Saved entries
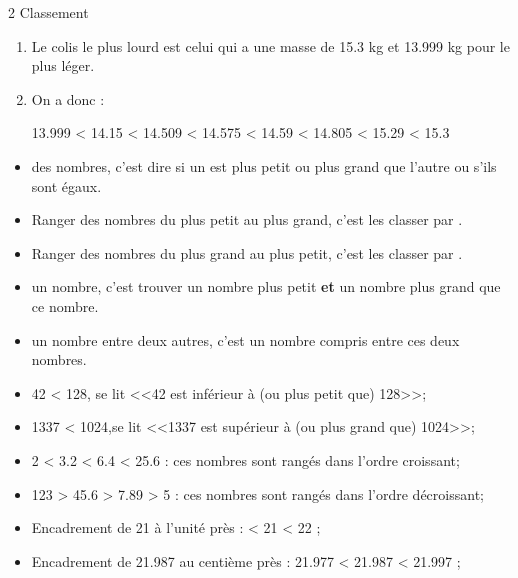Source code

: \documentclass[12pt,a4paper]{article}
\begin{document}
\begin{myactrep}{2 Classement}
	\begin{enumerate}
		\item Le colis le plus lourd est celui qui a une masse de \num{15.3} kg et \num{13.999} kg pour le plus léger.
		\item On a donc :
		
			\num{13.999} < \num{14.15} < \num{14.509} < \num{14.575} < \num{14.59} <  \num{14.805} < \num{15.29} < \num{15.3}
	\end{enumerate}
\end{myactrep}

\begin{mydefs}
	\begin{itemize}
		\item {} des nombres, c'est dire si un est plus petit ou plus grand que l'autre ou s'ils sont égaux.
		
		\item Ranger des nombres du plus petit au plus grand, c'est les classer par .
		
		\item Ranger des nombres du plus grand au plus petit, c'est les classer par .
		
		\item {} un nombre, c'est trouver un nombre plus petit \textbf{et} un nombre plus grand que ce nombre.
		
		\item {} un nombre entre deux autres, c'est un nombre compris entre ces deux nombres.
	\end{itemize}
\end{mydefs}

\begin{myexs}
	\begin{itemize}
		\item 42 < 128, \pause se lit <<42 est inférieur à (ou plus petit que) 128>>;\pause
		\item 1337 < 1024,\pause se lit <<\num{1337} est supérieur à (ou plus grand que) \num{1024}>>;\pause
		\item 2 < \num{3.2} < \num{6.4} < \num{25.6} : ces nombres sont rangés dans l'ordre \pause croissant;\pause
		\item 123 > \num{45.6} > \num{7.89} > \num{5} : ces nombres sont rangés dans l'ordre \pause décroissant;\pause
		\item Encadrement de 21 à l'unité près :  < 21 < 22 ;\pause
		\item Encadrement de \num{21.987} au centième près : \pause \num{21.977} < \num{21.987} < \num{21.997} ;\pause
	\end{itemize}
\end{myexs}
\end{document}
...
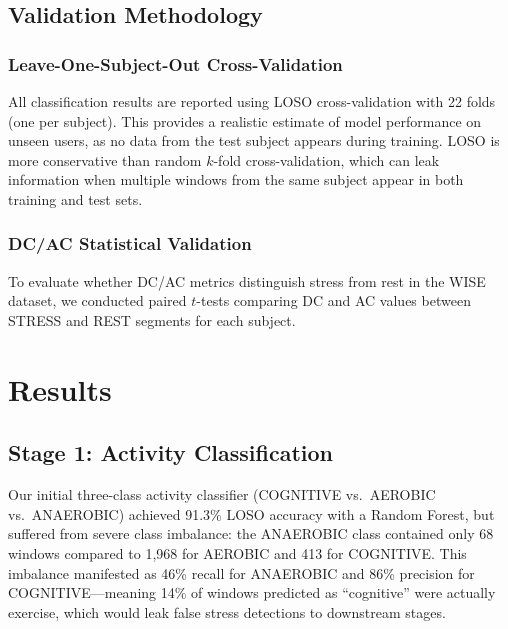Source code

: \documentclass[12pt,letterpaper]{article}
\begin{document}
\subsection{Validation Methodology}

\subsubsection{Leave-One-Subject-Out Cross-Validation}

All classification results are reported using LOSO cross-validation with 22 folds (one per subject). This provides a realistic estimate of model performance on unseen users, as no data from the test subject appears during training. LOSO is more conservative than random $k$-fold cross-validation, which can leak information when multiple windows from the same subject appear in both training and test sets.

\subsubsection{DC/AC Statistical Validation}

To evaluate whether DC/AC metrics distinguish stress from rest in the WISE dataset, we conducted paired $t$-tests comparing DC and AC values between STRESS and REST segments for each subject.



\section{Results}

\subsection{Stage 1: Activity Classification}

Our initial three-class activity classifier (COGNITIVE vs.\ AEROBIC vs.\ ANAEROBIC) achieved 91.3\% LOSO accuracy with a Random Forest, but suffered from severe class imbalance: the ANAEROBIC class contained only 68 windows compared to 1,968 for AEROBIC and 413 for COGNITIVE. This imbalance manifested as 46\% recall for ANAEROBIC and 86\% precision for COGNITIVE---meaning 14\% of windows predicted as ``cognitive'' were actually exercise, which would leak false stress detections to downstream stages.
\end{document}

*What the task requires*.
Lines with "plus" in the records above: copy every one of them.

*Answer to the problem*.
		\item Le colis le plus lourd est celui qui a une masse de \num{15.3} kg et \num{13.999} kg pour le plus léger.
		\item {} des nombres, c'est dire si un est plus petit ou plus grand que l'autre ou s'ils sont égaux.
		\item Ranger des nombres du plus petit au plus grand, c'est les classer par .
		\item Ranger des nombres du plus grand au plus petit, c'est les classer par .
		\item {} un nombre, c'est trouver un nombre plus petit \textbf{et} un nombre plus grand que ce nombre.
		\item 42 < 128, \pause se lit <<42 est inférieur à (ou plus petit que) 128>>;\pause
		\item 1337 < 1024,\pause se lit <<\num{1337} est supérieur à (ou plus grand que) \num{1024}>>;\pause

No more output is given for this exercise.